What the exercise asks: Look below for the line that has "Consultant @[SEC](https://schaperintl.com/), Investment". Set down the lines from there through the line that has "Primarily, this project", exactly as written.

[Collected data]
□ □ □ □
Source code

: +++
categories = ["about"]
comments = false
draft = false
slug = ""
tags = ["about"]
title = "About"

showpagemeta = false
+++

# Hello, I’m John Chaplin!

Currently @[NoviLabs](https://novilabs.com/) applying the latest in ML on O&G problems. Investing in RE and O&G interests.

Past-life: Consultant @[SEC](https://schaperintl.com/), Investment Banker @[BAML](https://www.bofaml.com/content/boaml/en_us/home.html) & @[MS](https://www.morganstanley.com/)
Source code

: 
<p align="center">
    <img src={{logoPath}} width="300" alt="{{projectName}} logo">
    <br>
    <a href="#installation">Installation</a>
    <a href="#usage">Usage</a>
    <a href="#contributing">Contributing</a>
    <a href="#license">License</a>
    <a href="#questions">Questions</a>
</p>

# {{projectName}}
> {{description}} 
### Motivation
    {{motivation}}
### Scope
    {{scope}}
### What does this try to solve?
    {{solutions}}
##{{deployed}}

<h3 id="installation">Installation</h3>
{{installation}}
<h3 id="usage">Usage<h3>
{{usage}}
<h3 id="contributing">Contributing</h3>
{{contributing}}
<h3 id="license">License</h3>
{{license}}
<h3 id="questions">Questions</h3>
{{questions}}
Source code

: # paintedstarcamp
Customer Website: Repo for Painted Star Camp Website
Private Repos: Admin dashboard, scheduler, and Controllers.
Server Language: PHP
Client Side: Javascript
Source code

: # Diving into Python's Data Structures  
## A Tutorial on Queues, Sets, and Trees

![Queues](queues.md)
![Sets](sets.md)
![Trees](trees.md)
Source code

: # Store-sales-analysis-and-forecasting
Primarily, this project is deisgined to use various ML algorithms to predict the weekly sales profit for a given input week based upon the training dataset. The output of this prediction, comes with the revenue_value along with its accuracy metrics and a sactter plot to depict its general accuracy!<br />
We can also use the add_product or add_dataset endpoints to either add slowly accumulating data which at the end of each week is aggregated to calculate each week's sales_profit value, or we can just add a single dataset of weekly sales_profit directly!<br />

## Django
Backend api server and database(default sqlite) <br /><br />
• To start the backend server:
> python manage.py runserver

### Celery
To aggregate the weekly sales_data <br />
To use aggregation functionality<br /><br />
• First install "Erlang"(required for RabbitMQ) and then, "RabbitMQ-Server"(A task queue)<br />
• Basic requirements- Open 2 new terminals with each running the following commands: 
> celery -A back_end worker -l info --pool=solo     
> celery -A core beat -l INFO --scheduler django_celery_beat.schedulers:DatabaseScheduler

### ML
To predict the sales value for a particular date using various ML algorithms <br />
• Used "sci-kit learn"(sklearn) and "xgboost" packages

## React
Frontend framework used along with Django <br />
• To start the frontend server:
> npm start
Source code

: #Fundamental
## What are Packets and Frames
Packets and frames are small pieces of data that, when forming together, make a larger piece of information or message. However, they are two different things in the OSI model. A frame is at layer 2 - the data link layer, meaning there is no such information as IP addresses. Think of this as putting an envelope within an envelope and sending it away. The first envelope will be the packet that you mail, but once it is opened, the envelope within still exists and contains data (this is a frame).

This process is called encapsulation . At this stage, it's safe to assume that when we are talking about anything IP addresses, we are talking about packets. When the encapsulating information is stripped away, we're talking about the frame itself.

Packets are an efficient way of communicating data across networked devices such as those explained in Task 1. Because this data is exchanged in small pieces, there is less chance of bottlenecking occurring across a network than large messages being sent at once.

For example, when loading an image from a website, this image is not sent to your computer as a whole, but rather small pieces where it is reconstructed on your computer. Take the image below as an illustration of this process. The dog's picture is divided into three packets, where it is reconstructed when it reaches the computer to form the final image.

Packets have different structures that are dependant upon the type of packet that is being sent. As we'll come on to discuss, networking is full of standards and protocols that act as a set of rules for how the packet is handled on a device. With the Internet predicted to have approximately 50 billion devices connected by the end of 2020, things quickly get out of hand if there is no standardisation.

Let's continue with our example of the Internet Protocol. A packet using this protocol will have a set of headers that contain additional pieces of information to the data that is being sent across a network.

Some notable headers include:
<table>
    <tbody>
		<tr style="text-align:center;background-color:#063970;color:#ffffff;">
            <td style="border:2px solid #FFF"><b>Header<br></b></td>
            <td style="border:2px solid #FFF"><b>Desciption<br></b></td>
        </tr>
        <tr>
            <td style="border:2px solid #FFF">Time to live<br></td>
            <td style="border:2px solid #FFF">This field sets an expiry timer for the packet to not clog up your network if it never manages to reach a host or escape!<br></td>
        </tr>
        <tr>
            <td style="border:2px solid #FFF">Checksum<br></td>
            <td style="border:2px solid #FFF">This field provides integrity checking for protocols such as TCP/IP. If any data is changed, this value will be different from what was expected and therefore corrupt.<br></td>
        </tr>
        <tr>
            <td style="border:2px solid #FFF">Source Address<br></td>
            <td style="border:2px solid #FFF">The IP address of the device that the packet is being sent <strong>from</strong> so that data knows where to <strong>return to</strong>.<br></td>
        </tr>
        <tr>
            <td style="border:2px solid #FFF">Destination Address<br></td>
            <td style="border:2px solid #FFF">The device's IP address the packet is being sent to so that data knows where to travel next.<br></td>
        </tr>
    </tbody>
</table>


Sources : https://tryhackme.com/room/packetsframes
□ □ □ □
Response area:
Past-life: Consultant @[SEC](https://schaperintl.com/), Investment Banker @[BAML](https://www.bofaml.com/content/boaml/en_us/home.html) & @[MS](https://www.morganstanley.com/)
Source code

: 
<p align="center">
    <img src={{logoPath}} width="300" alt="{{projectName}} logo">
    <br>
    <a href="#installation">Installation</a>
    <a href="#usage">Usage</a>
    <a href="#contributing">Contributing</a>
    <a href="#license">License</a>
    <a href="#questions">Questions</a>
</p>

# {{projectName}}
> {{description}} 
### Motivation
    {{motivation}}
### Scope
    {{scope}}
### What does this try to solve?
    {{solutions}}
##{{deployed}}

<h3 id="installation">Installation</h3>
{{installation}}
<h3 id="usage">Usage<h3>
{{usage}}
<h3 id="contributing">Contributing</h3>
{{contributing}}
<h3 id="license">License</h3>
{{license}}
<h3 id="questions">Questions</h3>
{{questions}}
Source code

: # paintedstarcamp
Customer Website: Repo for Painted Star Camp Website
Private Repos: Admin dashboard, scheduler, and Controllers.
Server Language: PHP
Client Side: Javascript
Source code

: # Diving into Python's Data Structures  
## A Tutorial on Queues, Sets, and Trees

![Queues](queues.md)
![Sets](sets.md)
![Trees](trees.md)
Source code

: # Store-sales-analysis-and-forecasting
Primarily, this project is deisgined to use various ML algorithms to predict the weekly sales profit for a given input week based upon the training dataset. The output of this prediction, comes with the revenue_value along with its accuracy metrics and a sactter plot to depict its general accuracy!<br />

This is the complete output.